» **WHAT TO DO**:
Return the number of lines below with "DEPRECATED" in them, and nothing else.
START PROVIDED RECORDS
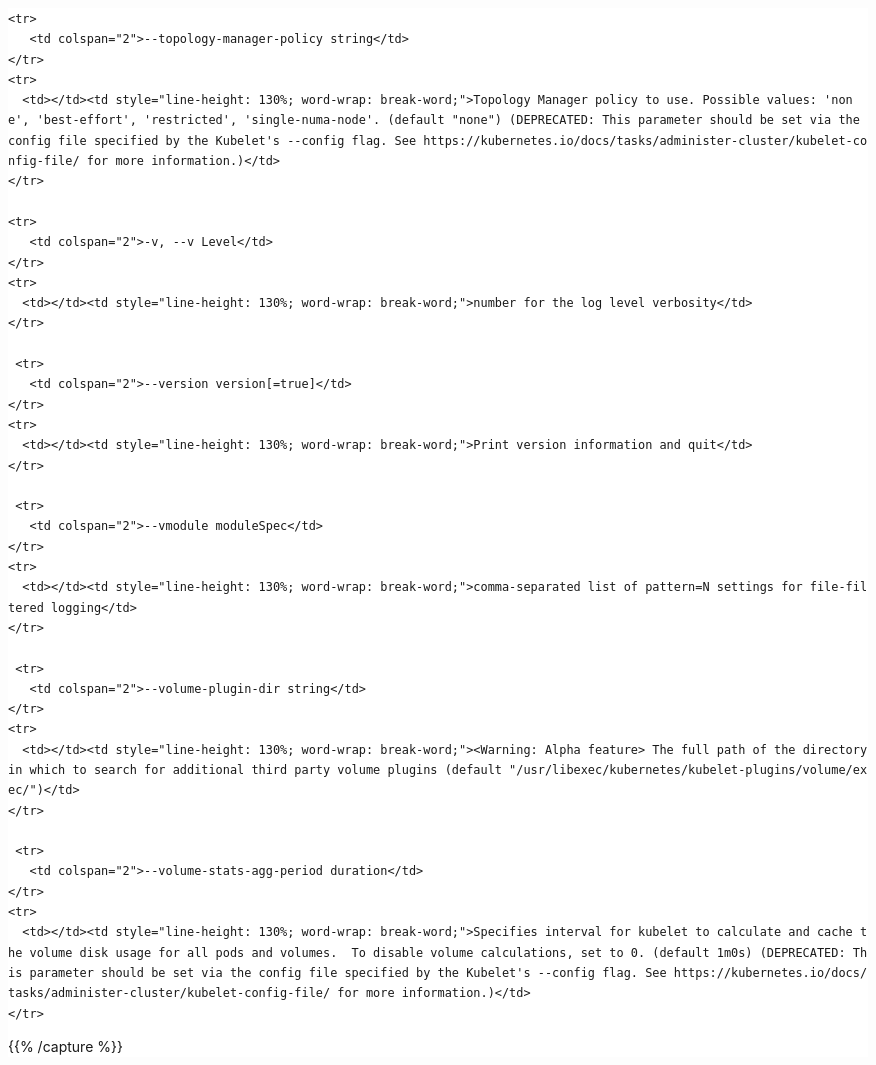 
    <tr>
       <td colspan="2">--topology-manager-policy string</td>
    </tr>
    <tr>
      <td></td><td style="line-height: 130%; word-wrap: break-word;">Topology Manager policy to use. Possible values: 'none', 'best-effort', 'restricted', 'single-numa-node'. (default "none") (DEPRECATED: This parameter should be set via the config file specified by the Kubelet's --config flag. See https://kubernetes.io/docs/tasks/administer-cluster/kubelet-config-file/ for more information.)</td>
    </tr>

    <tr>
       <td colspan="2">-v, --v Level</td>
    </tr>
    <tr>
      <td></td><td style="line-height: 130%; word-wrap: break-word;">number for the log level verbosity</td>
    </tr>

     <tr>
       <td colspan="2">--version version[=true]</td>
    </tr>
    <tr>
      <td></td><td style="line-height: 130%; word-wrap: break-word;">Print version information and quit</td>
    </tr>

     <tr>
       <td colspan="2">--vmodule moduleSpec</td>
    </tr>
    <tr>
      <td></td><td style="line-height: 130%; word-wrap: break-word;">comma-separated list of pattern=N settings for file-filtered logging</td>
    </tr>

     <tr>
       <td colspan="2">--volume-plugin-dir string</td>
    </tr>
    <tr>
      <td></td><td style="line-height: 130%; word-wrap: break-word;"><Warning: Alpha feature> The full path of the directory in which to search for additional third party volume plugins (default "/usr/libexec/kubernetes/kubelet-plugins/volume/exec/")</td>
    </tr>

     <tr>
       <td colspan="2">--volume-stats-agg-period duration</td>
    </tr>
    <tr>
      <td></td><td style="line-height: 130%; word-wrap: break-word;">Specifies interval for kubelet to calculate and cache the volume disk usage for all pods and volumes.  To disable volume calculations, set to 0. (default 1m0s) (DEPRECATED: This parameter should be set via the config file specified by the Kubelet's --config flag. See https://kubernetes.io/docs/tasks/administer-cluster/kubelet-config-file/ for more information.)</td>
    </tr>
  </tbody>
</table>

{{% /capture %}}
END PROVIDED RECORDS
» **REPLY TO THE EXERCISE**:
2